The default assumption is property based setters will mutate the object in-place.
pyscaffold uses tox to create isolated environments for testing, documentation, and publishing packages. Familiarize yourself with available tox commands. You'll rarely need to modify the default tox.ini
file.
We recommend a line length of 120 as it seems to work well in most scenarios, but feel free to modify this to your preference. We highly recommend using ruff for linting.
To use this configuration, add the following to the end of your pyproject.toml
file:
[tool.ruff]
line-length = 120
src = ["src"]
exclude = ["tests"]
extend-ignore = ["F821"]
[tool.ruff.pydocstyle]
convention = "google"
[tool.ruff.per-file-ignores]
"__init__.py" = ["E402", "F401"]
[tool.black]
force-exclude = "__init__.py"
An additional step might be needed if you are utilizing pre-commits. Our recommended pre-commit configuration is included in this repository.
We also enabled pre-commit bot across all BiocPy packages to automate and auto-fix code and documentation.
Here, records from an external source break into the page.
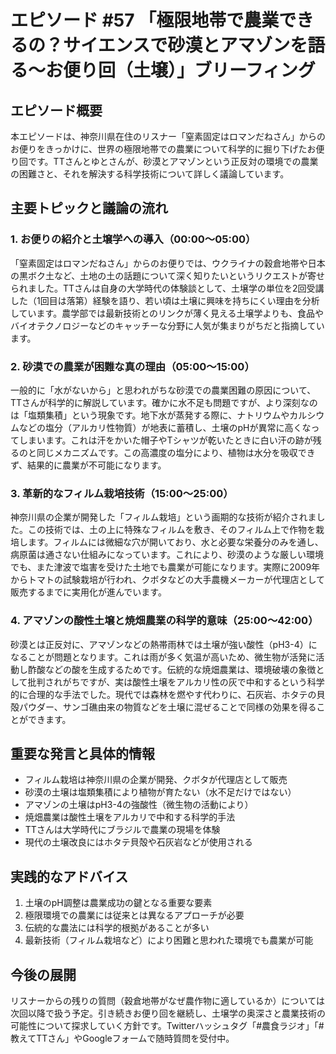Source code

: # エピソード #57 「極限地帯で農業できるの？サイエンスで砂漠とアマゾンを語る〜お便り回（土壌）」ブリーフィング

## エピソード概要

本エピソードは、神奈川県在住のリスナー「窒素固定はロマンだねさん」からのお便りをきっかけに、世界の極限地帯での農業について科学的に掘り下げたお便り回です。TTさんとゆとさんが、砂漠とアマゾンという正反対の環境での農業の困難さと、それを解決する科学技術について詳しく議論しています。

## 主要トピックと議論の流れ

### 1. お便りの紹介と土壌学への導入（00:00～05:00）
「窒素固定はロマンだねさん」からのお便りでは、ウクライナの穀倉地帯や日本の黒ボク土など、土地の土の話題について深く知りたいというリクエストが寄せられました。TTさんは自身の大学時代の体験談として、土壌学の単位を2回受講した（1回目は落第）経験を語り、若い頃は土壌に興味を持ちにくい理由を分析しています。農学部では最新技術とのリンクが薄く見える土壌学よりも、食品やバイオテクノロジーなどのキャッチーな分野に人気が集まりがちだと指摘しています。

### 2. 砂漠での農業が困難な真の理由（05:00～15:00）
一般的に「水がないから」と思われがちな砂漠での農業困難の原因について、TTさんが科学的に解説しています。確かに水不足も問題ですが、より深刻なのは「塩類集積」という現象です。地下水が蒸発する際に、ナトリウムやカルシウムなどの塩分（アルカリ性物質）が地表に蓄積し、土壌のpHが異常に高くなってしまいます。これは汗をかいた帽子やTシャツが乾いたときに白い汗の跡が残るのと同じメカニズムです。この高濃度の塩分により、植物は水分を吸収できず、結果的に農業が不可能になります。

### 3. 革新的なフィルム栽培技術（15:00～25:00）
神奈川県の企業が開発した「フィルム栽培」という画期的な技術が紹介されました。この技術では、土の上に特殊なフィルムを敷き、そのフィルム上で作物を栽培します。フィルムには微細な穴が開いており、水と必要な栄養分のみを通し、病原菌は通さない仕組みになっています。これにより、砂漠のような厳しい環境でも、また津波で塩害を受けた土地でも農業が可能になります。実際に2009年からトマトの試験栽培が行われ、クボタなどの大手農機メーカーが代理店として販売するまでに実用化が進んでいます。

### 4. アマゾンの酸性土壌と焼畑農業の科学的意味（25:00～42:00）
砂漠とは正反対に、アマゾンなどの熱帯雨林では土壌が強い酸性（pH3-4）になることが問題となります。これは雨が多く気温が高いため、微生物が活発に活動し酢酸などの酸を生成するためです。伝統的な焼畑農業は、環境破壊の象徴として批判されがちですが、実は酸性土壌をアルカリ性の灰で中和するという科学的に合理的な手法でした。現代では森林を燃やす代わりに、石灰岩、ホタテの貝殻パウダー、サンゴ礁由来の物質などを土壌に混ぜることで同様の効果を得ることができます。

## 重要な発言と具体的情報

- フィルム栽培は神奈川県の企業が開発、クボタが代理店として販売
- 砂漠の土壌は塩類集積により植物が育たない（水不足だけではない）
- アマゾンの土壌はpH3-4の強酸性（微生物の活動により）
- 焼畑農業は酸性土壌をアルカリで中和する科学的手法
- TTさんは大学時代にブラジルで農業の現場を体験
- 現代の土壌改良にはホタテ貝殻や石灰岩などが使用される

## 実践的なアドバイス

1. 土壌のpH調整は農業成功の鍵となる重要な要素
2. 極限環境での農業には従来とは異なるアプローチが必要
3. 伝統的な農法には科学的根拠があることが多い
4. 最新技術（フィルム栽培など）により困難と思われた環境でも農業が可能

## 今後の展開

リスナーからの残りの質問（穀倉地帯がなぜ農作物に適しているか）については次回以降で扱う予定。引き続きお便り回を継続し、土壌学の奥深さと農業技術の可能性について探求していく方針です。Twitterハッシュタグ「#農食ラジオ」「#教えてTTさん」やGoogleフォームで随時質問を受付中。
We use the furo theme across all packages for a unified look. Add furo to both docs/requirements.txt
and update the HTML theme to use furo (in docs/conf.py
).
In addition, we use sphinx-autodoc-typehints for a cleaner api documentation. Include this package in docs/requirements.txt
and add it as an extension in docs/conf.py
extensions = [
"sphinx.ext.autodoc",
"sphinx.ext.intersphinx",
"sphinx.ext.todo",
"sphinx.ext.autosummary",
"sphinx.ext.viewcode",
"sphinx.ext.coverage",
"sphinx.ext.doctest",
"sphinx.ext.ifconfig",
"sphinx.ext.mathjax",
"sphinx.ext.napoleon",
"sphinx_autodoc_typehints",
]
Something on our todo list is to explore quartodoc and/or Jupyter Book for documentation and tutorials (vignette-like reproducible tutorials).
Utilize intersphinx to link objects from other packages. For instance, to link to a pandas DataFrame object, one might simply specify :py:class:`~pandas.DataFrame` within their docstrings. While this is sometimes annoying, its helps developers and users recognizing and identifying the underlying data model or objects the documentation refers to.
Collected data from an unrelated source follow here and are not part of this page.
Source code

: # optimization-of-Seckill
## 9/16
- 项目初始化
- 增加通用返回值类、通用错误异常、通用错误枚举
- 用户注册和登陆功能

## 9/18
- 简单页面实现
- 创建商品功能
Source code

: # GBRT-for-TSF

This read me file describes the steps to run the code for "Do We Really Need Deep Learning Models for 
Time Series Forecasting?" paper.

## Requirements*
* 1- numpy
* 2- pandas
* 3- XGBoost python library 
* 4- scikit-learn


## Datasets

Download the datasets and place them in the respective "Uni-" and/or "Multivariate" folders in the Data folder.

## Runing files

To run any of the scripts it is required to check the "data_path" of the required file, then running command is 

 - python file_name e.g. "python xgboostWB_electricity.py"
Make sure to update the "intersphinx_mapping"
to external packages in docs/conf.py
.
Note that dunder methods of classes aren't automatically documented. Modify these defaults as needed in your docs/conf.py
:
autodoc_default_options = {
'special-members': True,
'undoc-members': False,
'exclude-members': '__weakref__, __dict__, __str__, __module__, __init__'
}
autosummary_generate = True
autosummary_imported_members = True
As the term suggests, these are "hints", only used to enhance the developer experience; they should not dictate how we write our code. For this reason, we prefer simple types in these hints, usually corresponding to base Python types with minimal nesting. For example, if a function is expected to operate on any arbitrary list, the basic list type hint should suffice.
def find_element(arr: list, query: int)
pass
If your function expects a list of strings,
from typing import List
def find_element(arr: List[str], query: str):
pass
If your function accepts multiple types as inputs,
from typing import Union
def find_element(arr: List[str], query: Union[int, str, slice]):
pass
There is no need to waste time constructing the most perfectly descriptive type for your arguments or return values; just use a simple hint with minimal nesting and put the details in the docstring instead.
For most packages, the included GitHub workflows should suffice for most scenarios as long as you follow the instructions in this document. You might need to set up twine to publish packages to PyPI.
If you are developing packages interfacing with C/C++ libraries and require building multiple wheels, refer to our GitHub workflows in scranpy. While we currently use cibuildwheel (and its very slow), we are trying to speed up this workflow.
Your contributions and packages are valuable to BiocPy, and we hope this guide helps set guidelines and standards. Thank you for being a part of our developer community and more importantly have fun!